[Start of Attachment]

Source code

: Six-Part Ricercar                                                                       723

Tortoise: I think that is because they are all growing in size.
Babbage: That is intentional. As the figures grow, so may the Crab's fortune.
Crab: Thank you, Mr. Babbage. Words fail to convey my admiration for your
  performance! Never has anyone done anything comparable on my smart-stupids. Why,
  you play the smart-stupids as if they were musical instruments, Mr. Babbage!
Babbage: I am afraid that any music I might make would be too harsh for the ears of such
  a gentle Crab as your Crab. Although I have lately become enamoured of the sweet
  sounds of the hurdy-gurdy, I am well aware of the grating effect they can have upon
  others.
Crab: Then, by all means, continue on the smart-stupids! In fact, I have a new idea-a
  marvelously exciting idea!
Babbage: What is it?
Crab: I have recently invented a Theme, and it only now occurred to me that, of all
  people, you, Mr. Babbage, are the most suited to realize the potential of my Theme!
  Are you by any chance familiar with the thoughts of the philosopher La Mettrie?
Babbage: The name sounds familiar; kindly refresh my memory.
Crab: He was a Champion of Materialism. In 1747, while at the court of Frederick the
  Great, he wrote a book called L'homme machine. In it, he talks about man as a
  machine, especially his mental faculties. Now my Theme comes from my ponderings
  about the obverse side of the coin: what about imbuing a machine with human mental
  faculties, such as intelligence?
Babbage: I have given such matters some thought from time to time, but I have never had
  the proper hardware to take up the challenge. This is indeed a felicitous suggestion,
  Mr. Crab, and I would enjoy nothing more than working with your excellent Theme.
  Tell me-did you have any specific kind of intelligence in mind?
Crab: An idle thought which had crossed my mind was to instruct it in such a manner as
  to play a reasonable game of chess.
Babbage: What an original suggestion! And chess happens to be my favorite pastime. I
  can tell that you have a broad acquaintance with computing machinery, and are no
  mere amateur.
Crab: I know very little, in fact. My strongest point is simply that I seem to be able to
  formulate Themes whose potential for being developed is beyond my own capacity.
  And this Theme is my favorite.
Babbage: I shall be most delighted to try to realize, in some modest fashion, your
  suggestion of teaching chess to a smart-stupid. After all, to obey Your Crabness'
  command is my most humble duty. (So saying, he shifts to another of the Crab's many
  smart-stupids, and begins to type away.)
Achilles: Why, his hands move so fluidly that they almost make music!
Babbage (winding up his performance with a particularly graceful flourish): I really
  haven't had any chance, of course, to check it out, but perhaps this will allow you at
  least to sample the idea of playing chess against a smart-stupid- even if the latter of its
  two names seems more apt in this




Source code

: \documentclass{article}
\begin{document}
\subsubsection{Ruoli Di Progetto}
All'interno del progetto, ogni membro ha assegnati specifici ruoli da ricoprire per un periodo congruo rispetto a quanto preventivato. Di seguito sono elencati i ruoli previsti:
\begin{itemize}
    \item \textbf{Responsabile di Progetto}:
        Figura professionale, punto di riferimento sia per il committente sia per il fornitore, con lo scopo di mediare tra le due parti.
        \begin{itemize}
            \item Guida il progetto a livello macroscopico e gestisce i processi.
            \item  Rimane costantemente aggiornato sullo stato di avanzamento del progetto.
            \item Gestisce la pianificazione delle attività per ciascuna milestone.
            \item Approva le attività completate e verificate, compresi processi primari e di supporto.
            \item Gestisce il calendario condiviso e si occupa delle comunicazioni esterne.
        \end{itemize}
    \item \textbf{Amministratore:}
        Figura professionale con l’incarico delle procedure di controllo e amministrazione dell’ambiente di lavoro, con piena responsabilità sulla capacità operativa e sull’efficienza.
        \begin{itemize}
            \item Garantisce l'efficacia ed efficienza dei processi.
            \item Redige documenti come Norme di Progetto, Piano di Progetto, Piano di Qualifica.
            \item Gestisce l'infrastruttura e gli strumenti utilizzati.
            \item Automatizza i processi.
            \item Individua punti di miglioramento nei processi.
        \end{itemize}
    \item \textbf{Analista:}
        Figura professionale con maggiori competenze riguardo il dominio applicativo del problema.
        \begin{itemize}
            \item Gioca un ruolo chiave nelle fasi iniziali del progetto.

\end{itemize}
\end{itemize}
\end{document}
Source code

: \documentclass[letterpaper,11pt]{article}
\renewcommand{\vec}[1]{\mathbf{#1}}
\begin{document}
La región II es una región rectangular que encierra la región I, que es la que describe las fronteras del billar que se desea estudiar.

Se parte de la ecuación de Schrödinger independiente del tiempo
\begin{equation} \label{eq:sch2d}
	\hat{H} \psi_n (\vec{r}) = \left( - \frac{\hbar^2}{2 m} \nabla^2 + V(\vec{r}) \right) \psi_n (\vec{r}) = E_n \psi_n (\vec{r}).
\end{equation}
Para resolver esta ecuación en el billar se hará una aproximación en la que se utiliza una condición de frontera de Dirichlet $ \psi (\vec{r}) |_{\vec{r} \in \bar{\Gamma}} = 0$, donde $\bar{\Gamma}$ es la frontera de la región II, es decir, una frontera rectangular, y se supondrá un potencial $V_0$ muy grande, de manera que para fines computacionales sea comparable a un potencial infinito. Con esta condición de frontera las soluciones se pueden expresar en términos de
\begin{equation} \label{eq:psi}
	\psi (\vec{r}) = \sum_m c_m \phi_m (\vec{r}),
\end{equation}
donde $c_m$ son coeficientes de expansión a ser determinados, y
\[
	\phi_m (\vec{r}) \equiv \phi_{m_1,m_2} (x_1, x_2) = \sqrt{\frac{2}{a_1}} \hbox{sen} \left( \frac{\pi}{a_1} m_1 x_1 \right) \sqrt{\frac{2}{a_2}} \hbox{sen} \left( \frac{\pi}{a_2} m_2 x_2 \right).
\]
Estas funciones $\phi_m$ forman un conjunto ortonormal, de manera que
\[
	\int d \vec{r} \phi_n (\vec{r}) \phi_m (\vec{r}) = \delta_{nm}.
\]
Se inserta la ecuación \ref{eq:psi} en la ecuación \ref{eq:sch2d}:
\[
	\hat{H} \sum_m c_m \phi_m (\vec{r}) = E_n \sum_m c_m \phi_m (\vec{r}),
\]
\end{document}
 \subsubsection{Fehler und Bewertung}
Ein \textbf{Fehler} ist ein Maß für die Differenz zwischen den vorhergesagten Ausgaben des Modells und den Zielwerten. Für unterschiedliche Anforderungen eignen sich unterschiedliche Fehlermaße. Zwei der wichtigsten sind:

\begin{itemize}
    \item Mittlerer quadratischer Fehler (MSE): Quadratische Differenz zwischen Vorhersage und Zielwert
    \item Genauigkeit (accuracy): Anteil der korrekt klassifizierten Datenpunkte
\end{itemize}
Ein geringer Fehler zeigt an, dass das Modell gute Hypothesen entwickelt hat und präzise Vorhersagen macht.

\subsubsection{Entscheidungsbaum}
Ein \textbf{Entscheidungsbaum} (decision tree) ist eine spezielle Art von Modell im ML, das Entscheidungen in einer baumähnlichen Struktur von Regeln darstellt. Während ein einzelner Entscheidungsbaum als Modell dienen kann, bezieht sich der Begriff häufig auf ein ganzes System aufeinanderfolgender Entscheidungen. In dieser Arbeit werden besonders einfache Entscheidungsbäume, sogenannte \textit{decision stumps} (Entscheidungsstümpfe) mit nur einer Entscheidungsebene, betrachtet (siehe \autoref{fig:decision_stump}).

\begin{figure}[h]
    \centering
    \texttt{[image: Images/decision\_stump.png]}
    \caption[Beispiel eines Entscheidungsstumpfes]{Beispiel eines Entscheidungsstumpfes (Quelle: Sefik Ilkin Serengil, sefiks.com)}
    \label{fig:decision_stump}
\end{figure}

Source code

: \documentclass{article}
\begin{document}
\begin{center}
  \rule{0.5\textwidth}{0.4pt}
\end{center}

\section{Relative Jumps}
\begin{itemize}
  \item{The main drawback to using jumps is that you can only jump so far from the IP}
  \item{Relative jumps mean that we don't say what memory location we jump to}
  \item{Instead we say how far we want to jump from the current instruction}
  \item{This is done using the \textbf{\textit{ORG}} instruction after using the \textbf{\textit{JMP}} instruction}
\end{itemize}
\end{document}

[End of Attachment]

**WHAT TO WORK ON**
Search the material for the word "memory". Each line where it is found must be copied.

**TASK ANSWER**
Babbage: The name sounds familiar; kindly refresh my memory.
  \item{Relative jumps mean that we don't say what memory location we jump to}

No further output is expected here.